▶ **Aim of the task**: The required output is the line containing "The system must guarantee data consistency." and every line after it, transcribed exactly through the end of the data below.

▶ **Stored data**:
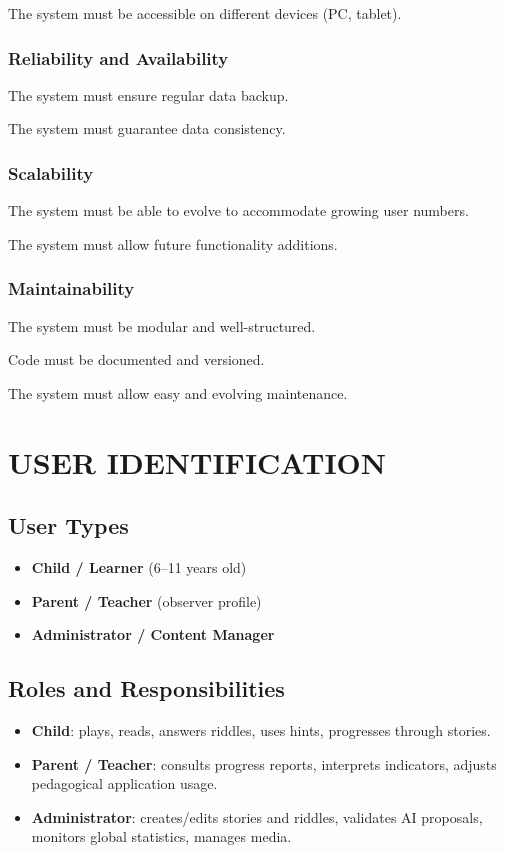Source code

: \documentclass[12pt,a4paper]{article}
\begin{document}
The system must be accessible on different devices (PC, tablet).

\subsubsection{Reliability and Availability}

The system must ensure regular data backup.

The system must guarantee data consistency.

\subsubsection{Scalability}

The system must be able to evolve to accommodate growing user numbers.

The system must allow future functionality additions.

\subsubsection{Maintainability}

The system must be modular and well-structured.

Code must be documented and versioned.

The system must allow easy and evolving maintenance.


\section{USER IDENTIFICATION}

\subsection{User Types}

\begin{itemize}
    \item \textbf{Child / Learner} (6--11 years old)
    \item \textbf{Parent / Teacher} (observer profile)
    \item \textbf{Administrator / Content Manager}
\end{itemize}

\subsection{Roles and Responsibilities}

\begin{itemize}
    \item \textbf{Child}: plays, reads, answers riddles, uses hints, progresses through stories.
    \item \textbf{Parent / Teacher}: consults progress reports, interprets indicators, adjusts pedagogical application usage.
    \item \textbf{Administrator}: creates/edits stories and riddles, validates AI proposals, monitors global statistics, manages media.
\end{itemize}
\end{document}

▶ **Response below**:
The system must guarantee data consistency.

\subsubsection{Scalability}

The system must be able to evolve to accommodate growing user numbers.

The system must allow future functionality additions.

\subsubsection{Maintainability}

The system must be modular and well-structured.

Code must be documented and versioned.

The system must allow easy and evolving maintenance.


\section{USER IDENTIFICATION}

\subsection{User Types}

\begin{itemize}
    \item \textbf{Child / Learner} (6--11 years old)
    \item \textbf{Parent / Teacher} (observer profile)
    \item \textbf{Administrator / Content Manager}
\end{itemize}

\subsection{Roles and Responsibilities}

\begin{itemize}
    \item \textbf{Child}: plays, reads, answers riddles, uses hints, progresses through stories.
    \item \textbf{Parent / Teacher}: consults progress reports, interprets indicators, adjusts pedagogical application usage.
    \item \textbf{Administrator}: creates/edits stories and riddles, validates AI proposals, monitors global statistics, manages media.
\end{itemize}
\end{document}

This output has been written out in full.